[red-knot] Vendor typeshed's stdlib #11340

AlexWaygood · 2024-05-08T14:45:48Z

Summary

This PR vendors typeshed!

The first commit vendors the stdlib directory from typeshed into a new crates/red_knot/vendored_typeshed directory.
The second commit adjusts various linting config files to make sure that the vendored code is excluded from typo checks, formatting checks, etc.
The LICENSE and README.md files are also vendored, but all other directories and files (stubs, scripts, tests, test_cases, etc.) are excluded. We should have no need for them (except possibly stubs/, discussed in more depth below).
Similar to the way pyright has a commit.txt file in its vendored copy of typeshed, to indicate which typeshed commit the vendored code corresponds to, I've also added a crates/red_knot/vendored_typeshed/source_commit.txt file in the third commit of this PR.

One open question is: should we vendor the stdlib and stubs directories, or just the stdlib directory? The stubs/ directory contains stubs for 162 third-party packages outside the stdlib. Mypy and typeshed_client¹ only vendor the stdlib directory; pyright and pyre vendor both the stdlib and stubs directories; pytype vendors the entire typeshed repo (scripts/, tests/ and all).

In this PR, I've chosen to copy mypy and typeshed_client. Unlike vendoring the stdlib, which is unavoidable if we want to do typechecking of the stdlib, it's not strictly necessary to vendor the stubs directory: each subdirectory in stubs is published to PyPI as a standalone stubs distribution that can be (uv)-pip-installed into a virtual environment. It might be useful for our users if we vendored those stubs anyway, but there are costs as well as benefits to doing so (apart from just the sheer amount of vendored code in the ruff repository), so I'd rather consider it separately.

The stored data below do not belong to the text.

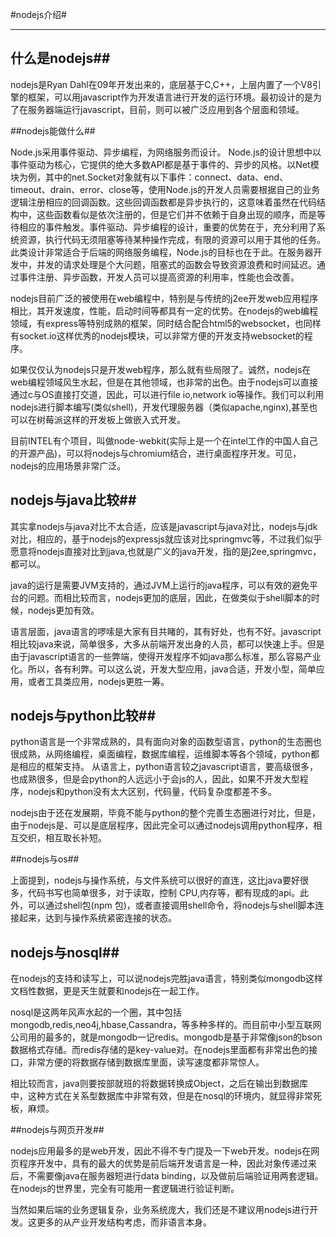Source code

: #nodejs介绍#
***


## 什么是nodejs##

nodejs是Ryan Dahl在09年开发出来的，底层基于C,C++，上层内置了一个V8引擎的框架，可以用javascript作为开发语言进行开发的运行环境。最初设计的是为了在服务器端运行javascript，目前，则可以被广泛应用到各个层面和领域。



##nodejs能做什么##

Node.js采用事件驱动、异步编程，为网络服务而设计。
Node.js的设计思想中以事件驱动为核心，它提供的绝大多数API都是基于事件的、异步的风格。以Net模块为例，其中的net.Socket对象就有以下事件：connect、data、end、timeout、drain、error、close等，使用Node.js的开发人员需要根据自己的业务逻辑注册相应的回调函数。这些回调函数都是异步执行的，这意味着虽然在代码结构中，这些函数看似是依次注册的，但是它们并不依赖于自身出现的顺序，而是等待相应的事件触发。事件驱动、异步编程的设计，重要的优势在于，充分利用了系统资源，执行代码无须阻塞等待某种操作完成，有限的资源可以用于其他的任务。此类设计非常适合于后端的网络服务编程，Node.js的目标也在于此。在服务器开发中，并发的请求处理是个大问题，阻塞式的函数会导致资源浪费和时间延迟。通过事件注册、异步函数，开发人员可以提高资源的利用率，性能也会改善。

nodejs目前广泛的被使用在web编程中，特别是与传统的j2ee开发web应用程序相比，其开发速度，性能，启动时间等都具有一定的优势。在nodejs的web编程领域，有express等特别成熟的框架，同时结合配合html5的websocket，也同样有socket.io这样优秀的nodejs模块，可以非常方便的开发支持websocket的程序。

如果仅仅认为nodejs只是开发web程序，那么就有些局限了。诚然，nodejs在web编程领域风生水起，但是在其他领域，也非常的出色。由于nodejs可以直接通过c与OS直接打交道，因此，可以进行file io,network io等操作。我们可以利用nodejs进行脚本编写(类似shell)，开发代理服务器（类似apache,nginx),甚至也可以在树莓派这样的开发板上做嵌入式开发。

目前INTEL有个项目，叫做node-webkit(实际上是一个在intel工作的中国人自己的开源产品)，可以将nodejs与chromium结合，进行桌面程序开发。可见，nodejs的应用场景非常广泛。


## nodejs与java比较##
其实拿nodejs与java对比不太合适，应该是javascript与java对比，nodejs与jdk对比，相应的，基于nodejs的expressjs就应该对比springmvc等，不过我们似乎愿意将nodejs直接对比到java,也就是广义的java开发，指的是j2ee,springmvc，都可以。

java的运行是需要JVM支持的，通过JVM上运行的java程序，可以有效的避免平台的问题。而相比较而言，nodejs更加的底层，因此，在做类似于shell脚本的时候，nodejs更加有效。

语言层面，java语言的啰嗦是大家有目共睹的，其有好处，也有不好。javascript相比较java来说，简单很多，大多从前端开发出身的人员，都可以快速上手。但是由于javascript语言的一些弊端，使得开发程序不如java那么标准，那么容易产业化。所以，各有利弊。可以这么说，开发大型应用，java合适，开发小型，简单应用，或者工具类应用，nodejs更胜一筹。





## nodejs与python比较##
python语言是一个非常成熟的，具有面向对象的函数型语言，python的生态圈也很成熟，从网络编程，桌面编程，数据库编程，运维脚本等各个领域，python都是相应的框架支持。
从语言上，python语言较之javascript语言，要高级很多，也成熟很多，但是会python的人远远小于会js的人，因此，如果不开发大型程序，nodejs和python没有太大区别，代码量，代码复杂度都差不多。

nodejs由于还在发展期，毕竟不能与python的整个完善生态圈进行对比，但是，由于nodejs是、可以是底层程序，因此完全可以通过nodejs调用python程序，相互交织，相互取长补短。



##nodejs与os##

上面提到，nodejs与操作系统，与文件系统可以很好的直连，这比java要好很多，代码书写也简单很多，对于读取，控制	CPU,内存等，都有现成的api。此外，可以通过shell包(npm 包)，或者直接调用shell命令，将nodejs与shell脚本连接起来，达到与操作系统紧密连接的状态。
## nodejs与nosql##

在nodejs的支持和读写上，可以说nodejs完胜java语言，特别类似mongodb这样文档性数据，更是天生就要和nodejs在一起工作。

nosql是这两年风声水起的一个圈，其中包括mongodb,redis,neo4j,hbase,Cassandra，等多种多样的。而目前中小型互联网公司用的最多的，就是mongodb一记redis。mongodb是基于非常像json的bson数据格式存储。而redis存储的是key-value对。在nodejs里面都有非常出色的接口，非常方便的将数据存储到数据库里面，读写速度都非常惊人。

相比较而言，java则要按部就班的将数据转换成Object，之后在输出到数据库中，这种方式在关系型数据库中非常有效，但是在nosql的环境内，就显得非常死板，麻烦。

##nodejs与网页开发##

nodejs应用最多的是web开发，因此不得不专门提及一下web开发。nodejs在网页程序开发中，具有的最大的优势是前后端开发语言是一种，因此对象传递过来后，不需要像java在服务器短进行data binding，以及做前后端验证用两套逻辑。在nodejs的世界里，完全有可能用一套逻辑进行验证判断。

当然如果后端的业务逻辑复杂，业务系统庞大，我们还是不建议用nodejs进行开发。这更多的从产业开发结构考虑，而非语言本身。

It will be necessary to add infrastructure to keep our vendored copy of typeshed up to date with the upstream repo. I will add this in a followup PR.

Test Plan

pre-commit run -a

typeshed_client is used by Quora's type checker pyanalyze. ↩

AlexWaygood · 2024-05-08T14:48:14Z

@carljm I'm expecting a line-by-line review

github-actions · 2024-05-08T15:03:41Z

`ruff-ecosystem` results

Linter (stable)

✅ ecosystem check detected no linter changes.

Linter (preview)

✅ ecosystem check detected no linter changes.

MichaReiser · 2024-05-08T15:06:09Z

@carljm I'm expecting a line-by-line review

What would be helpful is if you could maybe add a few comments of the code that you want to get reviewed.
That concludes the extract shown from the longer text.